_ACTIVITY_: Of the lines below, report only those that contain "markings".

Segment Start: RECORDS PROVIDED

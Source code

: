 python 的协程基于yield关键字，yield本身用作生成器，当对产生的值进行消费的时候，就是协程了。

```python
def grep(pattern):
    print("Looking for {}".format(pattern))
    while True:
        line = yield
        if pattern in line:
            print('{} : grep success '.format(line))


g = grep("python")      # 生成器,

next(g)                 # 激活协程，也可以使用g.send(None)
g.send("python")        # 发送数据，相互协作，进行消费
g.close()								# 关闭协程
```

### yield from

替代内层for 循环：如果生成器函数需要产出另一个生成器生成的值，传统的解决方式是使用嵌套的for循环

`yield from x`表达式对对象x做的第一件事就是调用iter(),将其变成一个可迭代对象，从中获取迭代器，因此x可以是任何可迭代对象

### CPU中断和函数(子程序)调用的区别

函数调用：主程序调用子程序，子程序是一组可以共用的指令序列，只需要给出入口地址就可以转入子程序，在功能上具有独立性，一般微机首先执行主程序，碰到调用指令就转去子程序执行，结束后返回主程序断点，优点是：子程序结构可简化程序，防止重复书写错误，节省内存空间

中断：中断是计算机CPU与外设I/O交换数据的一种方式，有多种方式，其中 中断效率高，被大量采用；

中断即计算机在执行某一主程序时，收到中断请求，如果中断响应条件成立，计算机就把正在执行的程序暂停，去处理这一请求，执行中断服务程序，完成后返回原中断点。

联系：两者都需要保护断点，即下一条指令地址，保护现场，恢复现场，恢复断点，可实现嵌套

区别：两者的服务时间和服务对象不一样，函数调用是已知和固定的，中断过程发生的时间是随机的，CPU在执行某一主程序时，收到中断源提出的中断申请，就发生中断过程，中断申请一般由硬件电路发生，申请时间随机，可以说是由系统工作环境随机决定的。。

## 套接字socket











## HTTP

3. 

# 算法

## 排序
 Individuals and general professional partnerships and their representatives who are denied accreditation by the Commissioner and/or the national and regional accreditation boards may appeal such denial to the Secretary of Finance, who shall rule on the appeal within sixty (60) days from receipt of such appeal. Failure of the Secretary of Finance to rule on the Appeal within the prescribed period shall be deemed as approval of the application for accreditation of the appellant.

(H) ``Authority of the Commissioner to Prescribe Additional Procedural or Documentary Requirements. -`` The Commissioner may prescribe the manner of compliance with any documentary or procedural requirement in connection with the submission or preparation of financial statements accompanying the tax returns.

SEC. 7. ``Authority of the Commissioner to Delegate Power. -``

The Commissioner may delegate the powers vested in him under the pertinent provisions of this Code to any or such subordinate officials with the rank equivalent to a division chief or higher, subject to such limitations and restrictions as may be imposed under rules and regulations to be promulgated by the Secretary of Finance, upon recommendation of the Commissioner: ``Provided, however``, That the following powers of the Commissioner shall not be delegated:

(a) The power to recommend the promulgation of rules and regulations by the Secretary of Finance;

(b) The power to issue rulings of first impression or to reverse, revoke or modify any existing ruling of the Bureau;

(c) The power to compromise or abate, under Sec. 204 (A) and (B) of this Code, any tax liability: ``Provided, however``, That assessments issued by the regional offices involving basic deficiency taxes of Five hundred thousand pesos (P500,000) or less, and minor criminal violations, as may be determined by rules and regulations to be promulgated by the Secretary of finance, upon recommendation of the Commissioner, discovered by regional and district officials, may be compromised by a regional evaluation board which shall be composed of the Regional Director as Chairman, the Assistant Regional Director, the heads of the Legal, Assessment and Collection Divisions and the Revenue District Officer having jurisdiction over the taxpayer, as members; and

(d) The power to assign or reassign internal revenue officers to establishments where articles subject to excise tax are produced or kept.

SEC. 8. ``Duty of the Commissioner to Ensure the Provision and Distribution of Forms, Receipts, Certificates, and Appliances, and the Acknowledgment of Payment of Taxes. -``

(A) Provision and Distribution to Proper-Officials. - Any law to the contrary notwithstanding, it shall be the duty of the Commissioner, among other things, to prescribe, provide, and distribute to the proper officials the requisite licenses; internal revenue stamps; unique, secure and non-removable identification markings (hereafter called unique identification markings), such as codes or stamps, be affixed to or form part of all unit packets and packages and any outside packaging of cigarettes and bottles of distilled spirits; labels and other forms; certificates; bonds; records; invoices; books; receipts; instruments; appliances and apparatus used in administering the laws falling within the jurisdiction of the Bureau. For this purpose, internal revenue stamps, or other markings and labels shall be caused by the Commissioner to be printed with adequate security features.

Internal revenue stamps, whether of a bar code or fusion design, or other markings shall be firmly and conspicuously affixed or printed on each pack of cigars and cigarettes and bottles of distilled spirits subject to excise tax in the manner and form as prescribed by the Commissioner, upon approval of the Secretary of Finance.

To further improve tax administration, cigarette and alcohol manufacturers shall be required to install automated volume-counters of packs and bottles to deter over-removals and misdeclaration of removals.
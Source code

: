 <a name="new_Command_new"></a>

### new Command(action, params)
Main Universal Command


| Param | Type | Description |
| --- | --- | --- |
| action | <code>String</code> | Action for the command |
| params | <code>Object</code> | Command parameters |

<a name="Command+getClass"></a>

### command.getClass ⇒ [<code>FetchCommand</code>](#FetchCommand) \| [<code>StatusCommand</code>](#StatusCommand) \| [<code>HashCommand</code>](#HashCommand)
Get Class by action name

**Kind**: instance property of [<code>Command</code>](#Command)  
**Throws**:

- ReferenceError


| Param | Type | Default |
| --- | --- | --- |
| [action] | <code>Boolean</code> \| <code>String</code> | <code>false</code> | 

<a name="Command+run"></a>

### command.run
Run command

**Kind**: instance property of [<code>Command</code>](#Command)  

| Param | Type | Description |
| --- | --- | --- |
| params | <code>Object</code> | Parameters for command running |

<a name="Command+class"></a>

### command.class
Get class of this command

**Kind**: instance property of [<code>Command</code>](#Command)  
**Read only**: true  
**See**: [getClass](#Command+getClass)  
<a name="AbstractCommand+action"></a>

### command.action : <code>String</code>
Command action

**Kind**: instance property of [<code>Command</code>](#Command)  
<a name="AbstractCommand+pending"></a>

Segment End: RECORDS PROVIDED

_OUTPUT FOR THIS TASK_:
(A) Provision and Distribution to Proper-Officials. - Any law to the contrary notwithstanding, it shall be the duty of the Commissioner, among other things, to prescribe, provide, and distribute to the proper officials the requisite licenses; internal revenue stamps; unique, secure and non-removable identification markings (hereafter called unique identification markings), such as codes or stamps, be affixed to or form part of all unit packets and packages and any outside packaging of cigarettes and bottles of distilled spirits; labels and other forms; certificates; bonds; records; invoices; books; receipts; instruments; appliances and apparatus used in administering the laws falling within the jurisdiction of the Bureau. For this purpose, internal revenue stamps, or other markings and labels shall be caused by the Commissioner to be printed with adequate security features.
Internal revenue stamps, whether of a bar code or fusion design, or other markings shall be firmly and conspicuously affixed or printed on each pack of cigars and cigarettes and bottles of distilled spirits subject to excise tax in the manner and form as prescribed by the Commissioner, upon approval of the Secretary of Finance.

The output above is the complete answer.